→ What the task asks
Write down every entry once more, exactly as it reads.

→ Records to use
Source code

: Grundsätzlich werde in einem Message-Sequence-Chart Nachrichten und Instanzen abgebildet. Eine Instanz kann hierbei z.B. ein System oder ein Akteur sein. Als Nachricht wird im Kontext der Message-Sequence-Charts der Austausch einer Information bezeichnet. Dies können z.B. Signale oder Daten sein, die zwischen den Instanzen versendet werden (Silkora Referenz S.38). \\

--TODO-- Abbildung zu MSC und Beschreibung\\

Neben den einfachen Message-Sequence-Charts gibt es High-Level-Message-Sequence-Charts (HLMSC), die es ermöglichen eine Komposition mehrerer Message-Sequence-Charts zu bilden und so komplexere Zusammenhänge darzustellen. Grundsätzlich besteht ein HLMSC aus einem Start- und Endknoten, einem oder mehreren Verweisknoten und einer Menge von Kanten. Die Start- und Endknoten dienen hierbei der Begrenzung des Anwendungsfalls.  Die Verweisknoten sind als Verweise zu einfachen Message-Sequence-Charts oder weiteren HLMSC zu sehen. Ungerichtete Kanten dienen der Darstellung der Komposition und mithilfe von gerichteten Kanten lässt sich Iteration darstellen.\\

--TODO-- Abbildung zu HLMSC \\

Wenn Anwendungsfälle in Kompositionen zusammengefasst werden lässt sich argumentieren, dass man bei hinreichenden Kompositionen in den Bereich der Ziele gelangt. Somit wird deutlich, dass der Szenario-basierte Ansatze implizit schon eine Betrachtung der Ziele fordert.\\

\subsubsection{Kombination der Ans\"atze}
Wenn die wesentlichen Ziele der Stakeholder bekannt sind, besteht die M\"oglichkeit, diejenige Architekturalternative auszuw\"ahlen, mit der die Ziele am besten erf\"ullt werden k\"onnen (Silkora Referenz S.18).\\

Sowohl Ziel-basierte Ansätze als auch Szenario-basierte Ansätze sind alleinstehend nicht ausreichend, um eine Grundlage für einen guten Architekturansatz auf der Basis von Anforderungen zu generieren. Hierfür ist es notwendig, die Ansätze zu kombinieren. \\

→ Your solution
Source code

: Grundsätzlich werde in einem Message-Sequence-Chart Nachrichten und Instanzen abgebildet. Eine Instanz kann hierbei z.B. ein System oder ein Akteur sein. Als Nachricht wird im Kontext der Message-Sequence-Charts der Austausch einer Information bezeichnet. Dies können z.B. Signale oder Daten sein, die zwischen den Instanzen versendet werden (Silkora Referenz S.38). \\

--TODO-- Abbildung zu MSC und Beschreibung\\

Neben den einfachen Message-Sequence-Charts gibt es High-Level-Message-Sequence-Charts (HLMSC), die es ermöglichen eine Komposition mehrerer Message-Sequence-Charts zu bilden und so komplexere Zusammenhänge darzustellen. Grundsätzlich besteht ein HLMSC aus einem Start- und Endknoten, einem oder mehreren Verweisknoten und einer Menge von Kanten. Die Start- und Endknoten dienen hierbei der Begrenzung des Anwendungsfalls.  Die Verweisknoten sind als Verweise zu einfachen Message-Sequence-Charts oder weiteren HLMSC zu sehen. Ungerichtete Kanten dienen der Darstellung der Komposition und mithilfe von gerichteten Kanten lässt sich Iteration darstellen.\\

--TODO-- Abbildung zu HLMSC \\

Wenn Anwendungsfälle in Kompositionen zusammengefasst werden lässt sich argumentieren, dass man bei hinreichenden Kompositionen in den Bereich der Ziele gelangt. Somit wird deutlich, dass der Szenario-basierte Ansatze implizit schon eine Betrachtung der Ziele fordert.\\

\subsubsection{Kombination der Ans\"atze}
Wenn die wesentlichen Ziele der Stakeholder bekannt sind, besteht die M\"oglichkeit, diejenige Architekturalternative auszuw\"ahlen, mit der die Ziele am besten erf\"ullt werden k\"onnen (Silkora Referenz S.18).\\

Sowohl Ziel-basierte Ansätze als auch Szenario-basierte Ansätze sind alleinstehend nicht ausreichend, um eine Grundlage für einen guten Architekturansatz auf der Basis von Anforderungen zu generieren. Hierfür ist es notwendig, die Ansätze zu kombinieren. \\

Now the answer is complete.